Help Center> MapReduce Service> User Guide> Alarm Reference (Applicable to MRS 3.x)> ALM-45480 Tablet Leaders of a Tserver Process Are Unevenly Distributed
Updated on 2024-05-07 GMT+08:00

ALM-45480 Tablet Leaders of a Tserver Process Are Unevenly Distributed

Alarm Description

The system checks the Kudu service status every 60 seconds. This alarm is generated when the ratio of tablet leaders of a Tserver process to total tablet leaders in the cluster exceeds the threshold.

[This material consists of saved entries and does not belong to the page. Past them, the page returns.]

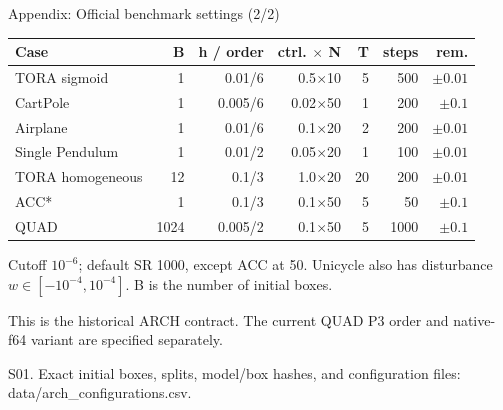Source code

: \documentclass[aspectratio=169,11pt]{beamer}
\newcommand{\src}[1]{\par\vfill{\fontsize{7}{9}\selectfont\color{gray}#1\par}}
\begin{document}
\begin{frame}[t]{Appendix: Official benchmark settings (2/2)}
\relax
\relax
{\footnotesize\setlength{\tabcolsep}{3.2pt}\renewcommand{\arraystretch}{1.18}
\noindent\begin{tabular*}{\linewidth}{@{\extracolsep{\fill}}lrrrrrr@{}}\toprule
\textbf{Case} & \textbf{B} & \textbf{h / order} & \textbf{ctrl. \(\times\) N} & \textbf{T} & \textbf{steps} & \textbf{rem.}\\ \midrule
TORA sigmoid & 1 & 0.01/6 & 0.5\(\times\)10 & 5 & 500 & \(\pm0.01\)\\
CartPole & 1 & 0.005/6 & 0.02\(\times\)50 & 1 & 200 & \(\pm0.1\)\\
Airplane & 1 & 0.01/6 & 0.1\(\times\)20 & 2 & 200 & \(\pm0.01\)\\
Single Pendulum & 1 & 0.01/2 & 0.05\(\times\)20 & 1 & 100 & \(\pm0.01\)\\
TORA homogeneous & 12 & 0.1/3 & 1.0\(\times\)20 & 20 & 200 & \(\pm0.01\)\\
ACC* & 1 & 0.1/3 & 0.1\(\times\)50 & 5 & 50 & \(\pm0.1\)\\
QUAD & 1024 & 0.005/2 & 0.1\(\times\)50 & 5 & 1000 & \(\pm0.1\)\\
\bottomrule\end{tabular*}\par{}}\vspace{0.3cm}Cutoff \(10^{-6}\); default SR 1000, except ACC at 50. Unicycle also has disturbance \(w\in[-10^{-4},10^{-4}]\). B is the number of initial boxes.\par{}This is the historical ARCH contract. The current QUAD P3 order and native-f64 variant are specified separately.
\src{S01. Exact initial boxes, splits, model/box hashes, and configuration files: data/arch\_configurations.csv.}
\end{frame}
\end{document}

This alarm is cleared when the ratio of tablet leaders of a Tserver process to total tablet leaders in the cluster becomes normal.

Alarm Attributes

Alarm ID

Alarm Severity

Auto Cleared

45480

Minor

Yes

Alarm Parameters

Type

Parameter

Description

Location Information

Source

Specifies the cluster for which the alarm was generated.

ServiceName

Specifies the service for which the alarm was generated.

RoleName

Specifies the role for which the alarm was generated.

HostName

Specifies the host for which the alarm was generated.

Impact on the System

If Tserver tablet leaders are unevenly distributed, the query performance of the Kudu engine deteriorates.

Possible Causes

  • Tserver instances are added or restarted.
  • The threshold is not properly set.

Handling Procedure

Handle the uneven distribution of tablet leaders.

  1. On FusionInsight Manager, choose O&M > Alarm > Alarms, and check whether alarm ALM-45480 Tablet Leaders of a Tserver Process Are Unevenly Distributed exists.

    • If yes, go to 2.
    • If no, go to 8.

  2. Log in to the Kudu node where the number of tablet leaders exceeds the threshold.
  3. Run the following commands to manually adjust the number of tablet leaders:

    su omm

    cd /opt/Bigdata/FusionInsight_Kudu_xxx/install/FusionInsight-Kudu-xxx/kudu/bin

    ./kudu tablet leader_step_down <master_addresses> <tablet_id> [-new_leader_uuid=<new_tablet_server_uuid>]

    • master_addresses: The value is in the format of KuduMaster service IP address 1:7051,KuduMaster service IP address 2:7051,KuduMaster service IP address 3:7051.

      KuduMaster service IP address: You can log in to FusionInsight Manager and choose Cluster > Services > Kudu > Instances to view the service IP address of the KuduMaster instance.

    • tablet_id: tablet ID to be adjusted.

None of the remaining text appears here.